> _About this exercise_: Say how many lines in the following data hold the word "dependency". Write nothing but that number.

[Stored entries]
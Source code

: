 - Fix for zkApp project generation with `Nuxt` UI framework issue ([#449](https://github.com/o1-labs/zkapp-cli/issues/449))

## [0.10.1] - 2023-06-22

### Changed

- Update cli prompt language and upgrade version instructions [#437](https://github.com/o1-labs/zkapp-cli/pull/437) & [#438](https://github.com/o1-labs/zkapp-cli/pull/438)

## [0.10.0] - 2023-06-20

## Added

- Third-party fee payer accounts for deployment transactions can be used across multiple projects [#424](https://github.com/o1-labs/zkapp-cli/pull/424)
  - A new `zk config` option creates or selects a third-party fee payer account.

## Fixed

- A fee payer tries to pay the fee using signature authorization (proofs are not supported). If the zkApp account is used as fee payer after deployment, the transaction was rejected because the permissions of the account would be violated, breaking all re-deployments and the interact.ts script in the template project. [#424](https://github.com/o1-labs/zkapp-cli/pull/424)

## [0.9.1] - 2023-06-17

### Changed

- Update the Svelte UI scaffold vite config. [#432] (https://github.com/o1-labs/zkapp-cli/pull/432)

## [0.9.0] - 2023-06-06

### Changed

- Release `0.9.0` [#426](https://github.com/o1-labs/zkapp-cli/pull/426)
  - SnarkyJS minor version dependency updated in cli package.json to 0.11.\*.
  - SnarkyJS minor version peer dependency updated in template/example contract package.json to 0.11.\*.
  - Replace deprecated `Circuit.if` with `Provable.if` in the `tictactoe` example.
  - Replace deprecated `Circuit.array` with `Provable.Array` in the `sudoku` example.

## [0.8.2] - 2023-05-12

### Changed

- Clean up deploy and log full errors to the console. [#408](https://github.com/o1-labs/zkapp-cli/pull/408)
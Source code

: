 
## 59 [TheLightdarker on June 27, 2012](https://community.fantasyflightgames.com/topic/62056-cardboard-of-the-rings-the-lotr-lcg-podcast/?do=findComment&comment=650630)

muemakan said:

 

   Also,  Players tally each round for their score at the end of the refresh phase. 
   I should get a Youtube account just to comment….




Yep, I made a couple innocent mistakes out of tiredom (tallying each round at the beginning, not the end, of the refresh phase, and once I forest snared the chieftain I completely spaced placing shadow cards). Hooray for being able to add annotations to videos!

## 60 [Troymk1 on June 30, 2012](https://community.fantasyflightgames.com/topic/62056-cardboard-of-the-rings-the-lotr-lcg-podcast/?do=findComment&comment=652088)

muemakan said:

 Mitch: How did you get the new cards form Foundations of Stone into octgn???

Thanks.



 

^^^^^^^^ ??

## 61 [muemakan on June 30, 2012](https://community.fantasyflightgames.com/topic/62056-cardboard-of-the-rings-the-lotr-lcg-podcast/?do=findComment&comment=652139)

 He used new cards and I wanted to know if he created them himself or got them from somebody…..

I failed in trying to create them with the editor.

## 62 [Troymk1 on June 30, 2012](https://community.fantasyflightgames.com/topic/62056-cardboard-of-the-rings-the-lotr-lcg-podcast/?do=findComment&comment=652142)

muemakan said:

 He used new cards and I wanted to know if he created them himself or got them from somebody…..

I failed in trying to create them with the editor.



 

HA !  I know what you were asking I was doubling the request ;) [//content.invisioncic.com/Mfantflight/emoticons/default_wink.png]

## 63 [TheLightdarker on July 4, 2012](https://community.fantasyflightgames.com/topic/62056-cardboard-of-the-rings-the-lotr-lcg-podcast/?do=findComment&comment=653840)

> _Answer below_: 2